Past Peak Season

The Northern Trust Economics team shares its outlook for U.S. economic growth, inflation, unemployment and interest rates.

Labor Day weekend marked the functional end of a long, hot summer; the season ahead might be a little cooler for U.S. consumers and businesses. The U.S. administration stepped up tariffs on over $100 billion of Chinese imports of various consumer goods. Beijing retaliated with its own increased tariffs on several American products, including cars. Though the economy continues to show resilience, a few cracks are appearing in the façade. Manufacturing activity and consumer sentiment have both declined from multi-year highs.

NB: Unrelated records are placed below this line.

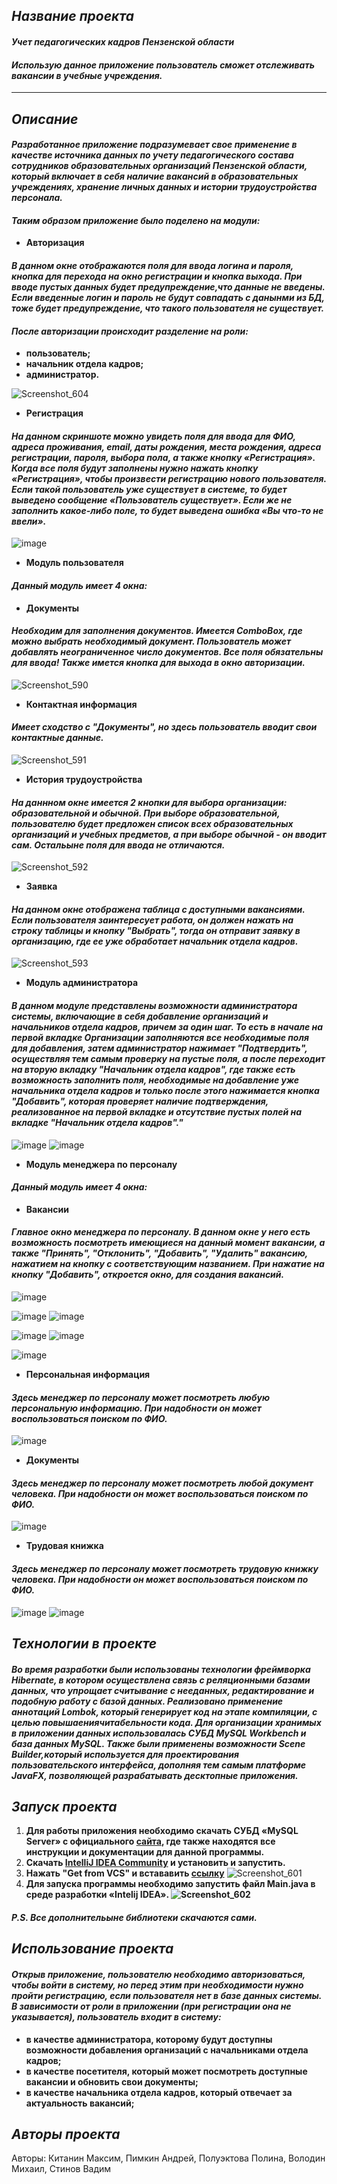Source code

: ## *Название проекта*
#### *Учет педагогических кадров Пензенской области*
#### *Использую данное приложение пользователь сможет отслеживать вакансии в учебные учреждения.*
---

## *Описание*
#### *Разработанное приложение подразумевает свое применение в качестве источника данных по учету педагогического состава сотрудников образовательных организаций Пензенской области, который включает в себя наличие вакансий в образовательных учреждениях, хранение личных данных и истории трудоустройства персонала.*
#### *Таким образом приложение было поделено на модули:*
- **Авторизация**

#### *В данном окне отображаются поля для ввода логина и пароля, кнопка для перехода на окно регистрации и кнопка выхода. При вводе пустых данных будет предупреждение,что данные не введены. Если введенные логин и пароль не будут совпадать с данынми из БД, тоже будет предупреждение, что такого пользователя не существует.*
#### *После авторизации происходит разделение на роли:*
- **пользователь;**
- **начальник отдела кадров;**
- **администратор.**

![Screenshot_604](https://user-images.githubusercontent.com/77585277/176284094-ad5a56f7-8197-40fa-a2b3-690e4382e736.png)

- **Регистрация**

#### *На данном скриншоте можно увидеть поля для ввода для ФИО, адреса проживания, email, даты рождения, места рождения, адреса регистрации, пароля,  выбора пола, а также кнопку «Регистрация». Когда все поля будут заполнены нужно нажать кнопку «Регистрация», чтобы произвести регистрацию нового пользователя. Если такой пользователь уже существует в системе, то будет выведено сообщение «Пользователь существует». Если же не заполнить какое-либо поле, то будет выведена ошибка «Вы что-то не ввели».*  
![image](https://user-images.githubusercontent.com/77585277/176284312-eb850101-86d3-488b-963d-f8890bd3ca65.png)

- **Модуль пользователя**

#### *Данный модуль имеет 4 окна:*
- **Документы**
#### *Необходим для заполнения документов. Имеется ComboBox, где можно выбрать необходимый документ. Пользователь может добавлять неограниченное число документов. Все поля обязательны для ввода! Также имется кнопка для выхода в окно авторизации.*
![Screenshot_590](https://user-images.githubusercontent.com/77585277/176293106-b68c1902-7a14-43c4-8d9b-c4c2c639e41e.png)

- **Контактная информация**
#### *Имеет сходство с "Документы", но здесь пользователь вводит свои контактные данные.*
![Screenshot_591](https://user-images.githubusercontent.com/77585277/176294676-89676479-5f5c-47e3-a63e-3007e026e632.png)

- **История трудоустройства**
#### *На даннном окне имеется 2 кнопки для выбора организации: образовательной и обычной. При выборе образовательной, пользователю будет предложен список всех образовательных организаций и учебных предметов, а при выборе обычной - он вводит сам. Остальыне поля для ввода не отличаются.*
![Screenshot_592](https://user-images.githubusercontent.com/77585277/176297537-f7bbc369-3456-48e3-bd14-6ab2007d5f98.png)

- **Заявка**
#### *На данном окне отображена таблица с доступными вакансиями. Если пользователя заинтересует работа, он должен нажать на строку таблицы и кнопку "Выбрать", тогда он отправит заявку в организацию, где ее уже обработает начальник отдела кадров.*
![Screenshot_593](https://user-images.githubusercontent.com/77585277/176299823-6a519aaa-77e6-4fd1-bc2c-f9ef09b51e22.png)

- **Модуль администратора**
#### *В данном модуле представлены возможности администратора системы, включающие в себя добавление организаций и начальников отдела кадров, причем за один шаг. То есть в начале на первой вкладке Организации заполняются все необходимые поля для добавления, затем администратор нажимает "Подтвердить", осуществляя тем самым проверку на пустые поля, а после переходит на вторую вкладку "Начальник отдела кадров", где также есть возможность заполнить поля, необходимые на добавление уже начальника отдела кадров и только после этого нажимается кнопка "Добавить", которая проверяет наличие подтверждения, реализованное на первой вкладке и отсутствие пустых полей на вкладке "Начальник отдела кадров"."*

![image](https://user-images.githubusercontent.com/77580790/176296164-671e4b0e-e995-43ab-9951-f8587ec08918.png)
![image](https://user-images.githubusercontent.com/77580790/176297335-227c94c4-d791-4ed4-9eb5-b901c311dfa5.png)

- **Модуль менеджера по персоналу**

#### *Данный модуль имеет 4 окна:*
- **Вакансии**
#### *Главное окно менеджера по персоналу. В данном окне у него есть возможность посмотреть имеющиеся на данный момент вакансии, а также "Принять", "Отклонить", "Добавить", "Удалить" вакансию, нажатием на кнопку с соответствующим названием. При нажатие на кнопку "Добавить", откроется окно, для создания вакансий.*

![image](https://user-images.githubusercontent.com/77540450/176311230-013d6fc2-c69f-458a-b9de-170c028582ee.png)

![image](https://user-images.githubusercontent.com/77540450/176315767-0800c32b-97b4-4894-88b4-f67c4654625b.png)
![image](https://user-images.githubusercontent.com/77540450/176316238-6dce3f36-f9e3-428c-8bea-ea6939438169.png)

![image](https://user-images.githubusercontent.com/77540450/176315893-2f50a294-4294-4538-9cd4-593b3b484aa1.png)
![image](https://user-images.githubusercontent.com/77540450/176315946-2e0e5bdb-45df-4971-a5cc-284be6ab4ec7.png)

![image](https://user-images.githubusercontent.com/77540450/176315969-17a6858f-07c3-4233-83a5-0d445259213d.png)


- **Персональная информация**
#### *Здесь менеджер по персоналу может посмотреть любую персональную информацию. При надобности он может воспользоваться поиском по ФИО.*

![image](https://user-images.githubusercontent.com/77540450/176312906-4cc946aa-adee-4b61-93ed-9145e6c34d1a.png)

- **Документы**
#### *Здесь менеджер по персоналу может посмотреть любой документ человека. При надобности он может воспользоваться поиском по ФИО.*

![image](https://user-images.githubusercontent.com/77540450/176314069-4250ca8a-67d0-44da-aabe-e059ffea9563.png)

- **Трудовая книжка**
#### *Здесь менеджер по персоналу может посмотреть трудовую книжку человека. При надобности он может воспользоваться поиском по ФИО.*

![image](https://user-images.githubusercontent.com/77540450/176315514-60ccf593-ab39-441e-95e7-097fa3b15ea8.png)
![image](https://user-images.githubusercontent.com/77540450/176315536-ab4e209f-bbaa-43d4-8c93-9fc3ef7a940c.png)


## *Технологии в проекте*
#### *Во время разработки были использованы технологии фреймворка Hibernate, в котором осуществлена связь с реляционными базами данных, что упрощает считывание с нееданных, редактирование и подобную работу с базой данных. Реализовано применение аннотаций Lombok, который генерирует код на этапе компиляции, с целью повышаениячитабельности кода. Для организации хранимых в приложении данных использовалась СУБД MySQL Workbench и база данных MySQL. Также были применены возможности Scene Builder,который используется для проектирования пользовательского интерфейса, дополняя тем самым платформe JavaFX, позволяющей разрабатывать десктопные приложения.*

## *Запуск проекта*

1. **Для работы приложения необходимо скачать СУБД «MySQL Server» с официального [сайта](https://mysql.com), где также находятся все инструкции и документации для данной программы.**
2. **Скачать [IntelliJ IDEA Community](https://www.jetbrains.com/ru-ru/idea/download/#section=windows) и установить и запустить.**
3. **Нажать "Get from VCS" и встававить [ссылку](https://github.com/Miracle112/Internship.git)**
![Screenshot_601](https://user-images.githubusercontent.com/77585277/176277347-a8e66c72-5365-4ce1-a1c6-2cc55ec2ba80.png)
4. **Для запуска программы необходимо запустить файл Main.java в среде разработки «Intelij IDEA». 
![Screenshot_602](https://user-images.githubusercontent.com/77585277/176278084-20691031-26d7-4cc7-8096-fe9a08142ee4.png)**

#### *P.S. Все дополнительыне библиотеки скачаются сами.*

## *Использование проекта*
#### *Открыв приложение, пользователю необходимо авторизоваться, чтобы войти в систему, но перед этим при необходимости нужно пройти регистрацию, если пользователя нет в базе данных системы. В зависимости от роли в приложении (при регистрации она не указывается), пользователь входит в систему:*
- **в качестве администратора, которому будут доступны возможности добавления организаций с начальниками отдела кадров;**
- **в качестве посетителя, который может посмотреть доступные вакансии и обновить свои документы;**
- **в качестве начальника отдела кадров, который отвечает за актуальность вакансий;**

## *Авторы проекта*
Авторы: Китанин Максим, Пимкин Андрей, Полуэктова Полина, Володин Михаил, Стинов Вадим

Although formal talks between China and the United States are set to resume next month, we are not hopeful for a breakthrough. The continuing uncertainty has led us to reduce our growth projections for the U.S. economy. Recession is not imminent, but risks will rise if the trade war continues to escalate.

Key Economic Indicators

US Economic Outlook - September 2019 Chart

Influences on the Forecast

  • American consumers continue to remain a solid pillar of the U.S. economy. Sturdy labor market conditions continue to support gains in personal spending. But the drop in the University of Michigan Consumer Sentiment Index to a nearly three-year low shows consumers are becoming somewhat more concerned about the economy’s prospects.
  • The manufacturing sector continues to struggle with tightening trade policy. The Institute for Supply Management Purchasing Managers’ Index fell further to 49.1 in August (indicating contraction), the lowest reading in more than three years. New export orders also slowed for the second consecutive month to their lowest reading since April 2009. Readings on the service sector remain encouraging.
  • Despite the further increase in tariffs, the U.S. and China have agreed (yet again) to go back to the negotiating table, cheering investors hoping for a possible truce. As recent history suggests, the optimism is likely to be short-lived, as the talks are unlikely to achieve any substantial headway. We expect trade tensions to remain elevated through the forecast horizon.
  • Uncertainty is likely to keep the demand for U.S. Treasuries high and yields suppressed. We have consequently reduced our expectations for long-term yields.